__What to produce__. Count up the lines in the following listing that hold the word "redémarrage", then give only that count.

__The input__.
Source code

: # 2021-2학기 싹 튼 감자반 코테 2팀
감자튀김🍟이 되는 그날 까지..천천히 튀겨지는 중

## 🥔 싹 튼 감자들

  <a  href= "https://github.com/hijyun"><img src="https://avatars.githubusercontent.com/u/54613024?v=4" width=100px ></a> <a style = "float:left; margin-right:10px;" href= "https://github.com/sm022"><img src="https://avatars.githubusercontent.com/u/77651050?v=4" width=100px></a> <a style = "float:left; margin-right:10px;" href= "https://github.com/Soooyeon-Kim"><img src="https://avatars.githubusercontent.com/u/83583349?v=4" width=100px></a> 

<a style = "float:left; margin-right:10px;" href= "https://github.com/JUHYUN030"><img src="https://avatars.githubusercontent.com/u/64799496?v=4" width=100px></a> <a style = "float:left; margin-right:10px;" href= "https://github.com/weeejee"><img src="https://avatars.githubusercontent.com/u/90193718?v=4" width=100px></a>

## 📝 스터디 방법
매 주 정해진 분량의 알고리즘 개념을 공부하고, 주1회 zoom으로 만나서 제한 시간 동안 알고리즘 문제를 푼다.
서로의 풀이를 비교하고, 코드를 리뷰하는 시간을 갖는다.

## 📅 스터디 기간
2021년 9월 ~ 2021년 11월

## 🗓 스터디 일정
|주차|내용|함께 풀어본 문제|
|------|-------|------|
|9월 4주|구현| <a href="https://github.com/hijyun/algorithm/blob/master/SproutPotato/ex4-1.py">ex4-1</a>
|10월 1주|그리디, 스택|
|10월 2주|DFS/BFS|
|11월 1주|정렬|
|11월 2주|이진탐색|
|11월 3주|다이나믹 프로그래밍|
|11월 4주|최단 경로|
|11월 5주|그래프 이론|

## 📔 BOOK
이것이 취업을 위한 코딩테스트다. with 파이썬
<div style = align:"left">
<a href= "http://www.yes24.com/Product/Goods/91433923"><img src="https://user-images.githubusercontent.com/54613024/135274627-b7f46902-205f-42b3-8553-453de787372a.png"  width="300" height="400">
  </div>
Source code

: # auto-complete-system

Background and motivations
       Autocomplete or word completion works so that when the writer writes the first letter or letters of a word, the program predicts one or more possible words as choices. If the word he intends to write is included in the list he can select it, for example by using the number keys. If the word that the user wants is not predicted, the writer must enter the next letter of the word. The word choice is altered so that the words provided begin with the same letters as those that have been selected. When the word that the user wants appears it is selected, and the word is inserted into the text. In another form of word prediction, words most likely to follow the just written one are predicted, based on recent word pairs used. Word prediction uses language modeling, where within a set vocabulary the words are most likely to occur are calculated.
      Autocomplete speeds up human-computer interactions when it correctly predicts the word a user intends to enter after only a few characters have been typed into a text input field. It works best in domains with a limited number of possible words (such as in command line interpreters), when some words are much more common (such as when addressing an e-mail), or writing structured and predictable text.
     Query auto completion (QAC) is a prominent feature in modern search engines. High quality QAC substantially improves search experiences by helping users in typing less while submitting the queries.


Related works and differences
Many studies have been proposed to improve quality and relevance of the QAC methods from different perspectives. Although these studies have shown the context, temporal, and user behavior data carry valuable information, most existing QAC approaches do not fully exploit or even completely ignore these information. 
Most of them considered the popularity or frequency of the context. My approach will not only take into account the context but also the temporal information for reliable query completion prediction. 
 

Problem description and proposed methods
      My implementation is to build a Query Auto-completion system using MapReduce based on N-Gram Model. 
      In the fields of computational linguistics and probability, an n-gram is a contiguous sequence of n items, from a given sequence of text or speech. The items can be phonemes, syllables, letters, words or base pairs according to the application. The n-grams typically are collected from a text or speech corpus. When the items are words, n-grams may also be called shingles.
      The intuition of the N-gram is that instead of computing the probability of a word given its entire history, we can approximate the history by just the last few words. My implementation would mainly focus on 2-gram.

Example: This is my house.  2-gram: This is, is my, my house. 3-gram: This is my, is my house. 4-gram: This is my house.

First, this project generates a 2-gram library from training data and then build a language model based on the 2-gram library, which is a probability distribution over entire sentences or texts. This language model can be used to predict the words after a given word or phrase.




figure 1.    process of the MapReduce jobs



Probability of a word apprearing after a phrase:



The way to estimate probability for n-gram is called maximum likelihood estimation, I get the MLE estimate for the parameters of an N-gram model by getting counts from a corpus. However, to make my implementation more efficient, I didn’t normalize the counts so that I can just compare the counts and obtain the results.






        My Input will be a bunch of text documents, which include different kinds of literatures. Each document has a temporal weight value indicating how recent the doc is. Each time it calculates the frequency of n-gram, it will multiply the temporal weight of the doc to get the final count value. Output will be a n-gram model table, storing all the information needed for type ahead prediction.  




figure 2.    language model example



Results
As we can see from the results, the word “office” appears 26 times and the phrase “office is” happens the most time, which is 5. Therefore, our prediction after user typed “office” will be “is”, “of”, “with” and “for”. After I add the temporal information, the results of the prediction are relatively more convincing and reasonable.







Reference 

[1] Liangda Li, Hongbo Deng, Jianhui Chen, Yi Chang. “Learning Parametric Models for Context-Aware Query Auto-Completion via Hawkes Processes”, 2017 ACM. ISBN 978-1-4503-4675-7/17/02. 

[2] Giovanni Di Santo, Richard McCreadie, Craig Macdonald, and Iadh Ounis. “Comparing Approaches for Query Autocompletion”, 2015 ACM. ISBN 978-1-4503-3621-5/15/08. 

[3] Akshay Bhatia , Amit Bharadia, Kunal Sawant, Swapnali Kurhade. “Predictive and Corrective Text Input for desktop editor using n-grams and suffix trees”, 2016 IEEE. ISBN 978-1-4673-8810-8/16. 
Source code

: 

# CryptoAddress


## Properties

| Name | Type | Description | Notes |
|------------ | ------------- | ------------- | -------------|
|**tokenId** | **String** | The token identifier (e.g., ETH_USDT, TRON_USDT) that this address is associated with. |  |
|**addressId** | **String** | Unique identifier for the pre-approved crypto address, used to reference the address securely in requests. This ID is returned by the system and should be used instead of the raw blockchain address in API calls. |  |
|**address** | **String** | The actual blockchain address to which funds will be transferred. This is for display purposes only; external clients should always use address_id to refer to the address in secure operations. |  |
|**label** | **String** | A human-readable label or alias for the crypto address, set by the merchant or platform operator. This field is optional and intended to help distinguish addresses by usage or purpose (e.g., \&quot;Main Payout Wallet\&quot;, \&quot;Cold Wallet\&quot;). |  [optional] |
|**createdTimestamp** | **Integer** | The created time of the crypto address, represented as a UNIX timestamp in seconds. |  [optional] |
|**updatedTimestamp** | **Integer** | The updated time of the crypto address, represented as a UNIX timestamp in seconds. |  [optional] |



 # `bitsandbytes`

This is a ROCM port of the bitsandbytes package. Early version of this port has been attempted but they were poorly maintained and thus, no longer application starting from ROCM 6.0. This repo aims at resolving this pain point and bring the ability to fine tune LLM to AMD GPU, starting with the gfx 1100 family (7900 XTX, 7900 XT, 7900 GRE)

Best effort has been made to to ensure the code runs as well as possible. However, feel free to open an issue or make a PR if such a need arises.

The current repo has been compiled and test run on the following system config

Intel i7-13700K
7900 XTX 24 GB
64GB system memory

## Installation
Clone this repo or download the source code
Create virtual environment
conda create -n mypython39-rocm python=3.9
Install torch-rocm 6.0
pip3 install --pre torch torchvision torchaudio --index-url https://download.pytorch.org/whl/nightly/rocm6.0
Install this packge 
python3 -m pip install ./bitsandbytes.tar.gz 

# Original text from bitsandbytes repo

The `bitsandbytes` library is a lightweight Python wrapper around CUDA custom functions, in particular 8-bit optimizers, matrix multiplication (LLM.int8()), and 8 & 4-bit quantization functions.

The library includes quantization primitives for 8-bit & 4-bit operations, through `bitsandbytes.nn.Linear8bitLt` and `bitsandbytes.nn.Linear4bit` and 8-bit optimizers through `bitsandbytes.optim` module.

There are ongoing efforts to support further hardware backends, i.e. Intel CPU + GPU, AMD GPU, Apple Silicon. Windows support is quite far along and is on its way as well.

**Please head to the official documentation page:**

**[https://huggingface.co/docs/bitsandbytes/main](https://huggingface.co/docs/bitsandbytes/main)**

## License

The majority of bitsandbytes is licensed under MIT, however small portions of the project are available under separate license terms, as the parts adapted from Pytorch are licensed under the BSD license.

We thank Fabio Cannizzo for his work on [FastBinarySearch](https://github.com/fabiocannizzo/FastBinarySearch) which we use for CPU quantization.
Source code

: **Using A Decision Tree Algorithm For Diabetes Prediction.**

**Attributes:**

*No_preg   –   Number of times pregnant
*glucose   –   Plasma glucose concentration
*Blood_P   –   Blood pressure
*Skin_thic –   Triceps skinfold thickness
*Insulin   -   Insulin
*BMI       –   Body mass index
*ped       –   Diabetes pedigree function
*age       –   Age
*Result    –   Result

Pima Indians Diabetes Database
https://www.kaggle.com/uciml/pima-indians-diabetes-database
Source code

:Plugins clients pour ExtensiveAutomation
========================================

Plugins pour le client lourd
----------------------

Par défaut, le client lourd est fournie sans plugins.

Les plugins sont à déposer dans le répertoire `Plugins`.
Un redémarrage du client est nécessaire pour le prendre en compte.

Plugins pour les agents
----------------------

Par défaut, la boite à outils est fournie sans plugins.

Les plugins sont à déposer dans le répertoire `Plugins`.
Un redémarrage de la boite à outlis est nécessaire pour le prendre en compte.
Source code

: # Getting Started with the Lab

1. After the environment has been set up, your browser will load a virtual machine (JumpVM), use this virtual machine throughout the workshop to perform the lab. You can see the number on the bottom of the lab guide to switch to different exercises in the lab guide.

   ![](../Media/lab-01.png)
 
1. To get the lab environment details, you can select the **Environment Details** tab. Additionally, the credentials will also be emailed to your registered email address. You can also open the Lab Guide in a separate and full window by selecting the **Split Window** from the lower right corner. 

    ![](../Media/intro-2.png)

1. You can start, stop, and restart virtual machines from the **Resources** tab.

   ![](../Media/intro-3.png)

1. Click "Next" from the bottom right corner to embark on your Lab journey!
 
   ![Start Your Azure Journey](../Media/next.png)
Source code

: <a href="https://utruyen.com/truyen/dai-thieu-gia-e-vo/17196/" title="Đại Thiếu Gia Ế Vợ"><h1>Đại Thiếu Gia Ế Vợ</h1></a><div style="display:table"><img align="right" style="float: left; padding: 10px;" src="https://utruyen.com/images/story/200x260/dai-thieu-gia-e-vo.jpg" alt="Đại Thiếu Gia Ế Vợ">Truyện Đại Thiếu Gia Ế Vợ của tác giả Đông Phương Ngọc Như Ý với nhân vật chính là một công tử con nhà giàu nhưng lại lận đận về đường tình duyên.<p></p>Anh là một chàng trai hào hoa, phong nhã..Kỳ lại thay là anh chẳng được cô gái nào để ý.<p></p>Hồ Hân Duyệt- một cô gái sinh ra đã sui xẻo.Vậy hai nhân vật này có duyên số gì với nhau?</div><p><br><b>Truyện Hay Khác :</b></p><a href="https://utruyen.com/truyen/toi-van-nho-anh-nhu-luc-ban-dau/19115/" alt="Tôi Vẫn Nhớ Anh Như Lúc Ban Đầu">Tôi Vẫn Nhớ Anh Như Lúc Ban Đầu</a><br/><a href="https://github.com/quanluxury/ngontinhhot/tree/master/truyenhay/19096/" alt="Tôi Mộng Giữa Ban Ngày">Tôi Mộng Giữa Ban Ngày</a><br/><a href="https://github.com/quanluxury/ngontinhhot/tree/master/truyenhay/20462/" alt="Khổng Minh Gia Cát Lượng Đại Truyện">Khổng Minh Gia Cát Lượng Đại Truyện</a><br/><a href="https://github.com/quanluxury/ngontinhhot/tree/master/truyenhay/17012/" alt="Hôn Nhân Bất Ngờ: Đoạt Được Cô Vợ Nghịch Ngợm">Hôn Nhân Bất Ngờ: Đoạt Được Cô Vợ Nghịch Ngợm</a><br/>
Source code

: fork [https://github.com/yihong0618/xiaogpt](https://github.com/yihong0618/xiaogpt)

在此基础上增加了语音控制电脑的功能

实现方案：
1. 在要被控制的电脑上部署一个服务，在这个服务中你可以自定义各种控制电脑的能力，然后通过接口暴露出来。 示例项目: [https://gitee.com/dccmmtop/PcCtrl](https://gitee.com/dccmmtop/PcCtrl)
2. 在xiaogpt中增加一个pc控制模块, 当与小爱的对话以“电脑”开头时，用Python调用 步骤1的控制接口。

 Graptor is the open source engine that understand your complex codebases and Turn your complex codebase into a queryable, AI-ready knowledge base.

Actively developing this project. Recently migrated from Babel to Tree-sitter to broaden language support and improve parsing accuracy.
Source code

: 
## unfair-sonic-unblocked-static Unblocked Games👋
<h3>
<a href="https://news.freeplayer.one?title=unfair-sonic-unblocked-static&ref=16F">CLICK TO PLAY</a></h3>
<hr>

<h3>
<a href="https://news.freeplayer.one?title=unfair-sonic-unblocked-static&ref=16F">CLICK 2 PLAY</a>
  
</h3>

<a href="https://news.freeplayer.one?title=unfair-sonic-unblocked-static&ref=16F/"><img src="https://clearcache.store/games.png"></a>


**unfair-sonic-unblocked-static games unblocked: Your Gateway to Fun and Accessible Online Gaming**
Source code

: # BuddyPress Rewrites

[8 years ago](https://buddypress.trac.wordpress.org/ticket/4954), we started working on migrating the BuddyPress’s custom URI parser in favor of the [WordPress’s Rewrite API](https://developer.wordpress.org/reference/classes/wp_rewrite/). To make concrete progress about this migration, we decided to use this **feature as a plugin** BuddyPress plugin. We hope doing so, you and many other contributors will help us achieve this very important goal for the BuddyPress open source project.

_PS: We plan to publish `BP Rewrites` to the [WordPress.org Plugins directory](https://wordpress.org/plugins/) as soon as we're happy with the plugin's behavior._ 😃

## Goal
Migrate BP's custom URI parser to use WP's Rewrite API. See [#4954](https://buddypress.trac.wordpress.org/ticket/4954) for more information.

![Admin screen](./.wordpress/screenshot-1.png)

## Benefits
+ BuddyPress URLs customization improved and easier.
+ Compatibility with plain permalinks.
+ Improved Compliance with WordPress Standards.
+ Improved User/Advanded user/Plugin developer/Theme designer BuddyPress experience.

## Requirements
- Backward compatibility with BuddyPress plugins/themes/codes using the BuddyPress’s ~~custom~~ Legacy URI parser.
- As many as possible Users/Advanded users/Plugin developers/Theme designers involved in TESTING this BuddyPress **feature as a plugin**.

__Task answer__. 2